Start of Block
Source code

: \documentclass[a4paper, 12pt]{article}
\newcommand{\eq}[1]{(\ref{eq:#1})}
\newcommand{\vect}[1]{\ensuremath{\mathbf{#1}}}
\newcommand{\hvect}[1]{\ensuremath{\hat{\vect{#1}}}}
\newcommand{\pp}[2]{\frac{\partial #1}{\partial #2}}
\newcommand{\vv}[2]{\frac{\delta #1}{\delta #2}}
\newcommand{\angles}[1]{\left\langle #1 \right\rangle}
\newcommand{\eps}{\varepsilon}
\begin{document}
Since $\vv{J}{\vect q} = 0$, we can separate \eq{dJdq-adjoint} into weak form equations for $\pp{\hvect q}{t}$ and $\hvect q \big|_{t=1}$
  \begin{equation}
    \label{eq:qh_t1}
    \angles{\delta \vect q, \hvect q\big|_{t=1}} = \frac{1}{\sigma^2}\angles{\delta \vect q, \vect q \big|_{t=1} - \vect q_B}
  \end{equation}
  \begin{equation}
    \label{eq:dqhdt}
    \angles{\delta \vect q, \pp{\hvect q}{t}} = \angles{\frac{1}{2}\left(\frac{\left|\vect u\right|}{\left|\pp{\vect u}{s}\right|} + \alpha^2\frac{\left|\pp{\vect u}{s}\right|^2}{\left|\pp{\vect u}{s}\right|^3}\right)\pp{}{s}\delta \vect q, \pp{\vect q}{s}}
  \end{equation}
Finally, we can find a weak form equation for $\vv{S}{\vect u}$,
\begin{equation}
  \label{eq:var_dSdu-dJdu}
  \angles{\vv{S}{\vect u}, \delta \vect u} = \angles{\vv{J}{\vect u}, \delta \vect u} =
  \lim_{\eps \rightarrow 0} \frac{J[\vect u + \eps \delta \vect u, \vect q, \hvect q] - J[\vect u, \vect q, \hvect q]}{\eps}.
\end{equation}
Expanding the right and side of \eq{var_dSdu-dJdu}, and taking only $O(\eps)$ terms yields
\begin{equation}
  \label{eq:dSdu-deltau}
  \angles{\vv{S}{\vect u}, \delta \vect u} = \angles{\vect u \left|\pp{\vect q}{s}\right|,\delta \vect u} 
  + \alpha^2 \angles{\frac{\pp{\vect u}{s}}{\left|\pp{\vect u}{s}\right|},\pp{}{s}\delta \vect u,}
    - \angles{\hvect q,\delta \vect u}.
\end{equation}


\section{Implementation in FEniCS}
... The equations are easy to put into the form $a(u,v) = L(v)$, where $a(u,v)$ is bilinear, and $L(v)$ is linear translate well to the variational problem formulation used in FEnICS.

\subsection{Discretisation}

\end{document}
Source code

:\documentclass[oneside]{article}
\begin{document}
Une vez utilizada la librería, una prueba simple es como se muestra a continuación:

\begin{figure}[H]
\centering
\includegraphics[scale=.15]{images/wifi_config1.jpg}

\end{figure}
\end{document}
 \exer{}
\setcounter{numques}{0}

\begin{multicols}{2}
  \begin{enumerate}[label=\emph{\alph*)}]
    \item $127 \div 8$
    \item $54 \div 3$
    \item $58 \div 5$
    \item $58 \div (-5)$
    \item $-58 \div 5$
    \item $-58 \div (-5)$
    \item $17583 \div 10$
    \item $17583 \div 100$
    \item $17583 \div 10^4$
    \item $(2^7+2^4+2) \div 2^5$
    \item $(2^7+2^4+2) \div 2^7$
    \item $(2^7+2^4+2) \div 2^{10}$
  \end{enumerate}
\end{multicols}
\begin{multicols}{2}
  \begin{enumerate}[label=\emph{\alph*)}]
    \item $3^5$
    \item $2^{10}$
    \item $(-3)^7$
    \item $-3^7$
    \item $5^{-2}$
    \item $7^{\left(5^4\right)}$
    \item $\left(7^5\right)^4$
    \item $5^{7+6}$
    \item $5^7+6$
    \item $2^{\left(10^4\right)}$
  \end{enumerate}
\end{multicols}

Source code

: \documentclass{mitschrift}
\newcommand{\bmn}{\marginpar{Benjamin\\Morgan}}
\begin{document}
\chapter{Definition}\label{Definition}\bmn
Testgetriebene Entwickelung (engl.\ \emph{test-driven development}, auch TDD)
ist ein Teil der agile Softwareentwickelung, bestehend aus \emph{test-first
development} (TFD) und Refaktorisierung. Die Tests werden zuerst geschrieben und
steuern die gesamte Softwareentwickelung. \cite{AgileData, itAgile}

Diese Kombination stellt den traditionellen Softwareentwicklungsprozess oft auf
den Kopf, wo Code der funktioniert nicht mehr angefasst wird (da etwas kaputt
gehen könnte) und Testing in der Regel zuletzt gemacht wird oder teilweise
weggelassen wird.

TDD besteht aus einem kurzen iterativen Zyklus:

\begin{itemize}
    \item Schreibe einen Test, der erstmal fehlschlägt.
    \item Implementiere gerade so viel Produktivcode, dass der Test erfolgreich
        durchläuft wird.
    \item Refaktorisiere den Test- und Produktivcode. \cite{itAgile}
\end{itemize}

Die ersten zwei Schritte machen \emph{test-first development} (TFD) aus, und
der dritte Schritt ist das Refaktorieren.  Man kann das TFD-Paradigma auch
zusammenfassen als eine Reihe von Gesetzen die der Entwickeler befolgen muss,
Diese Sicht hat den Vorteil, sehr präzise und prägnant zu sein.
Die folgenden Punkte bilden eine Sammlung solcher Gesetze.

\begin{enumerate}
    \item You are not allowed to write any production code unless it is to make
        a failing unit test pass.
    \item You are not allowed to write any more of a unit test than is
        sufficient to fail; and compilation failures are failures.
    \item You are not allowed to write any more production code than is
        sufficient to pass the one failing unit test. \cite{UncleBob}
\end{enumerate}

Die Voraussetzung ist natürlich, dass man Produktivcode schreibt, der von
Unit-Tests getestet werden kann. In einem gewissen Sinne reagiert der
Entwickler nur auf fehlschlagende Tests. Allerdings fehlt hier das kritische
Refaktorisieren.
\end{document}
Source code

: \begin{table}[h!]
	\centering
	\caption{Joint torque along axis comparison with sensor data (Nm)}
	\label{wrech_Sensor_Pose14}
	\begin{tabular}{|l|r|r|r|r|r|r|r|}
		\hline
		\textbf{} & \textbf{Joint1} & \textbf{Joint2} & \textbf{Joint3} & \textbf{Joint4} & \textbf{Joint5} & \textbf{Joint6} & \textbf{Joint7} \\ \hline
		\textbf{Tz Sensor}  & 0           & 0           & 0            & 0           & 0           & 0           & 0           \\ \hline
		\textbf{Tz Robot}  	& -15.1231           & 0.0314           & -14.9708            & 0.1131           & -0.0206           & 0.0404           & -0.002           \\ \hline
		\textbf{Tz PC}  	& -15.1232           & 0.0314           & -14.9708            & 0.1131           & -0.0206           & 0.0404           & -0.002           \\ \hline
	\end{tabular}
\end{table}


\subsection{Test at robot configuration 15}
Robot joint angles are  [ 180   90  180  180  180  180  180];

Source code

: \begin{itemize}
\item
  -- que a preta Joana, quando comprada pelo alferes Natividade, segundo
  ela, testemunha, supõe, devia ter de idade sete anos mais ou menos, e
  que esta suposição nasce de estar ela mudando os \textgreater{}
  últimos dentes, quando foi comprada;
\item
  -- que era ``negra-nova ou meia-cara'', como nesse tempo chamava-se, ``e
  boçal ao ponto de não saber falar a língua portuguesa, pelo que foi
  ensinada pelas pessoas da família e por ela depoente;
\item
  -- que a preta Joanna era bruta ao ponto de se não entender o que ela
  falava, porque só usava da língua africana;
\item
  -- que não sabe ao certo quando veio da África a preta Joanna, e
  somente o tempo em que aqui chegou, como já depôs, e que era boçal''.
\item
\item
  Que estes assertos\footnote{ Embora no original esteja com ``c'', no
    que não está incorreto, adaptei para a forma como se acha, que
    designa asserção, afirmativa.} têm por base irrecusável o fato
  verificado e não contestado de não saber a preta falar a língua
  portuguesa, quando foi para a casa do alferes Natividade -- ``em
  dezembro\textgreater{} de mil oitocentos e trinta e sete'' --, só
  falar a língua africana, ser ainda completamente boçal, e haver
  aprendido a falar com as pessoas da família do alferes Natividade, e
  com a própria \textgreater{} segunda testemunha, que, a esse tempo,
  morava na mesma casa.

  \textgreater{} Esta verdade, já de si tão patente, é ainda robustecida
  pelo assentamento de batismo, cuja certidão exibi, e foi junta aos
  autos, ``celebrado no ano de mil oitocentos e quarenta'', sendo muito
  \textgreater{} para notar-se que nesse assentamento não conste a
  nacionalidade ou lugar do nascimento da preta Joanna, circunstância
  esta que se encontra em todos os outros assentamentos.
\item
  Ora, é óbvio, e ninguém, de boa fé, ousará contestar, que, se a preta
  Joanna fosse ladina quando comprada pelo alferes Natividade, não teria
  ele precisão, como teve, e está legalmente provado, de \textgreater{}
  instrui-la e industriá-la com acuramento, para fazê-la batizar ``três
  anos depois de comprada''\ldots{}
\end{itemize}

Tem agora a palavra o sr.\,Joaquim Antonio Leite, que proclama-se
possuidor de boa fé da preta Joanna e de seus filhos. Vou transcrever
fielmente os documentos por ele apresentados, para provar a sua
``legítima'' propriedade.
End of Block
* Requirement: Your answer should be one number, the count of lines in the records that contain the word "está".

* Exercise output: 2